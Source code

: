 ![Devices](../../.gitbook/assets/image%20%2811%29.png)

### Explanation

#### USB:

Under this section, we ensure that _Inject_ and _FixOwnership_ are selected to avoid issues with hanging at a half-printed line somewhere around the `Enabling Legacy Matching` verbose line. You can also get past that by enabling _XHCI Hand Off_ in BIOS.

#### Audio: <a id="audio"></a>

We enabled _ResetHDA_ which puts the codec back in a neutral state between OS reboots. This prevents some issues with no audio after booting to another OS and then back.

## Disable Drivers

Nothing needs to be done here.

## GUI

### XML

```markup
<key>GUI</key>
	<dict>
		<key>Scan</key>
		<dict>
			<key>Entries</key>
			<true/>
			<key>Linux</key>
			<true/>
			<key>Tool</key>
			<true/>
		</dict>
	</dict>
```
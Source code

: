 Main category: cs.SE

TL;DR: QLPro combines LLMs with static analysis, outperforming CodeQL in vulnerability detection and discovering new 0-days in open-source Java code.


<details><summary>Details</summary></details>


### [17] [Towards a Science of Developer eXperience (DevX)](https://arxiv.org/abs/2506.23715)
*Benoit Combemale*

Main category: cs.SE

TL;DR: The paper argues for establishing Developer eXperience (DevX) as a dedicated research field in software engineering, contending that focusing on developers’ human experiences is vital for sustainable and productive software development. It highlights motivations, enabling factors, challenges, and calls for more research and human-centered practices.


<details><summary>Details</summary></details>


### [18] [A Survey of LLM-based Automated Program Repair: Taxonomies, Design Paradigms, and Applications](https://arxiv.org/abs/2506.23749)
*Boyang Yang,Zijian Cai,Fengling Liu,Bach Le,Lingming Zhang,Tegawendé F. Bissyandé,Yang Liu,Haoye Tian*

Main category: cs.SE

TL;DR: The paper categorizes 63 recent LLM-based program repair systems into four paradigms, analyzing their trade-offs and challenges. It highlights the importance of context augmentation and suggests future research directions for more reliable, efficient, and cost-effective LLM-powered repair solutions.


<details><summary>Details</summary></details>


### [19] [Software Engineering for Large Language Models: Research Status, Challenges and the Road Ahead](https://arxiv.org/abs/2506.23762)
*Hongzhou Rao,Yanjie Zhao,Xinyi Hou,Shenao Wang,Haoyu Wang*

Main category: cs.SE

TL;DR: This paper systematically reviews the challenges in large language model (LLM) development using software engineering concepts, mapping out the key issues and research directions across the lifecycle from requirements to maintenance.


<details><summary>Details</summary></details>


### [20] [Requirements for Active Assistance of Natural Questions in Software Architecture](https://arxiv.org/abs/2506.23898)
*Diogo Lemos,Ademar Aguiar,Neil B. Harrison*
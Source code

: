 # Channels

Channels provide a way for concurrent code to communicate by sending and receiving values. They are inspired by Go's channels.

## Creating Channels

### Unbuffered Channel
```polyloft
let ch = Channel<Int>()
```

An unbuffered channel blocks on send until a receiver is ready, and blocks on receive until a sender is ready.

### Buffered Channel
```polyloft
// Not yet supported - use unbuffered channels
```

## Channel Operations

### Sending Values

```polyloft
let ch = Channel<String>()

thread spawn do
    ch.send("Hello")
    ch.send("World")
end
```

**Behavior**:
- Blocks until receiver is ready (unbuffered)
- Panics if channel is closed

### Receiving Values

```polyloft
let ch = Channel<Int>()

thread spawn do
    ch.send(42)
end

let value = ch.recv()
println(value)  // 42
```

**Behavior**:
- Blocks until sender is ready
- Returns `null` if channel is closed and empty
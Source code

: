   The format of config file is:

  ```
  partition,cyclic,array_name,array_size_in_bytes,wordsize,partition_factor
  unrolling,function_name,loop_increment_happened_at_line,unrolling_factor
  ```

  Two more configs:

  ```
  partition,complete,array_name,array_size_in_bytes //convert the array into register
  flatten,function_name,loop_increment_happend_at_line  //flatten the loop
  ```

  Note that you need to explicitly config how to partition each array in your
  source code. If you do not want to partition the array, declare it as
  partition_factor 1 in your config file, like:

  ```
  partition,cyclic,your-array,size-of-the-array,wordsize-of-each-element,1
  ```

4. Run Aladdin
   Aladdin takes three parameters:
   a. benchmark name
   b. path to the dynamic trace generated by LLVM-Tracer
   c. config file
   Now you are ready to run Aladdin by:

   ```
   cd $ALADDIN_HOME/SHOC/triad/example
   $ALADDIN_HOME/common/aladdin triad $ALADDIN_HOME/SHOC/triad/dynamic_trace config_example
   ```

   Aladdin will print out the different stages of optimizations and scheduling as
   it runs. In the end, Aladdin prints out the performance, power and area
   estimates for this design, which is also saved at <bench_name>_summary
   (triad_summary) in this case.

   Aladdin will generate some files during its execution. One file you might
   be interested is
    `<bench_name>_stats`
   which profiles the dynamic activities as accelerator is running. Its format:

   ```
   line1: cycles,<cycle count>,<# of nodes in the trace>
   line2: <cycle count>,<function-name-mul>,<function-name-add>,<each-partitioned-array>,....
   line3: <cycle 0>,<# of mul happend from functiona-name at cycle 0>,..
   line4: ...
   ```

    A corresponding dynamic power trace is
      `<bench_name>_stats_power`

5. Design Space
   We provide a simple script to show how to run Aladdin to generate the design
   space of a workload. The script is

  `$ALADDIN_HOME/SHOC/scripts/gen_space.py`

::::::::::

Problem to work on: Repeat the data exactly, with every line included.

Task answer:
Source code

: ![Devices](../../.gitbook/assets/image%20%2811%29.png)

### Explanation

#### USB:

Under this section, we ensure that _Inject_ and _FixOwnership_ are selected to avoid issues with hanging at a half-printed line somewhere around the `Enabling Legacy Matching` verbose line. You can also get past that by enabling _XHCI Hand Off_ in BIOS.

#### Audio: <a id="audio"></a>

We enabled _ResetHDA_ which puts the codec back in a neutral state between OS reboots. This prevents some issues with no audio after booting to another OS and then back.

## Disable Drivers

Nothing needs to be done here.

## GUI

### XML

```markup
<key>GUI</key>
	<dict>
		<key>Scan</key>
		<dict>
			<key>Entries</key>
			<true/>
			<key>Linux</key>
			<true/>
			<key>Tool</key>
			<true/>
		</dict>
	</dict>
```
Source code

: Main category: cs.SE

TL;DR: QLPro combines LLMs with static analysis, outperforming CodeQL in vulnerability detection and discovering new 0-days in open-source Java code.


<details><summary>Details</summary></details>


### [17] [Towards a Science of Developer eXperience (DevX)](https://arxiv.org/abs/2506.23715)
*Benoit Combemale*

Main category: cs.SE

TL;DR: The paper argues for establishing Developer eXperience (DevX) as a dedicated research field in software engineering, contending that focusing on developers’ human experiences is vital for sustainable and productive software development. It highlights motivations, enabling factors, challenges, and calls for more research and human-centered practices.


<details><summary>Details</summary></details>


### [18] [A Survey of LLM-based Automated Program Repair: Taxonomies, Design Paradigms, and Applications](https://arxiv.org/abs/2506.23749)
*Boyang Yang,Zijian Cai,Fengling Liu,Bach Le,Lingming Zhang,Tegawendé F. Bissyandé,Yang Liu,Haoye Tian*

Main category: cs.SE

TL;DR: The paper categorizes 63 recent LLM-based program repair systems into four paradigms, analyzing their trade-offs and challenges. It highlights the importance of context augmentation and suggests future research directions for more reliable, efficient, and cost-effective LLM-powered repair solutions.


<details><summary>Details</summary></details>


### [19] [Software Engineering for Large Language Models: Research Status, Challenges and the Road Ahead](https://arxiv.org/abs/2506.23762)
*Hongzhou Rao,Yanjie Zhao,Xinyi Hou,Shenao Wang,Haoyu Wang*

Main category: cs.SE

TL;DR: This paper systematically reviews the challenges in large language model (LLM) development using software engineering concepts, mapping out the key issues and research directions across the lifecycle from requirements to maintenance.


<details><summary>Details</summary></details>


### [20] [Requirements for Active Assistance of Natural Questions in Software Architecture](https://arxiv.org/abs/2506.23898)
*Diogo Lemos,Ademar Aguiar,Neil B. Harrison*
Source code

: # Channels

Channels provide a way for concurrent code to communicate by sending and receiving values. They are inspired by Go's channels.

## Creating Channels

### Unbuffered Channel
```polyloft
let ch = Channel<Int>()
```

An unbuffered channel blocks on send until a receiver is ready, and blocks on receive until a sender is ready.

### Buffered Channel
```polyloft
// Not yet supported - use unbuffered channels
```

## Channel Operations

### Sending Values

```polyloft
let ch = Channel<String>()

thread spawn do
    ch.send("Hello")
    ch.send("World")
end
```

**Behavior**:
- Blocks until receiver is ready (unbuffered)
- Panics if channel is closed

### Receiving Values

```polyloft
let ch = Channel<Int>()

thread spawn do
    ch.send(42)
end

let value = ch.recv()
println(value)  // 42
```

**Behavior**:
- Blocks until sender is ready
- Returns `null` if channel is closed and empty
Source code

:   The format of config file is:

  ```
  partition,cyclic,array_name,array_size_in_bytes,wordsize,partition_factor
  unrolling,function_name,loop_increment_happened_at_line,unrolling_factor
  ```

  Two more configs:

  ```
  partition,complete,array_name,array_size_in_bytes //convert the array into register
  flatten,function_name,loop_increment_happend_at_line  //flatten the loop
  ```

  Note that you need to explicitly config how to partition each array in your
  source code. If you do not want to partition the array, declare it as
  partition_factor 1 in your config file, like:

  ```
  partition,cyclic,your-array,size-of-the-array,wordsize-of-each-element,1
  ```

4. Run Aladdin
   Aladdin takes three parameters:
   a. benchmark name
   b. path to the dynamic trace generated by LLVM-Tracer
   c. config file
   Now you are ready to run Aladdin by:

   ```
   cd $ALADDIN_HOME/SHOC/triad/example
   $ALADDIN_HOME/common/aladdin triad $ALADDIN_HOME/SHOC/triad/dynamic_trace config_example
   ```

   Aladdin will print out the different stages of optimizations and scheduling as
   it runs. In the end, Aladdin prints out the performance, power and area
   estimates for this design, which is also saved at <bench_name>_summary
   (triad_summary) in this case.

   Aladdin will generate some files during its execution. One file you might
   be interested is
    `<bench_name>_stats`
   which profiles the dynamic activities as accelerator is running. Its format:

   ```
   line1: cycles,<cycle count>,<# of nodes in the trace>
   line2: <cycle count>,<function-name-mul>,<function-name-add>,<each-partitioned-array>,....
   line3: <cycle 0>,<# of mul happend from functiona-name at cycle 0>,..
   line4: ...
   ```

    A corresponding dynamic power trace is
      `<bench_name>_stats_power`

5. Design Space
   We provide a simple script to show how to run Aladdin to generate the design
   space of a workload. The script is

  `$ALADDIN_HOME/SHOC/scripts/gen_space.py`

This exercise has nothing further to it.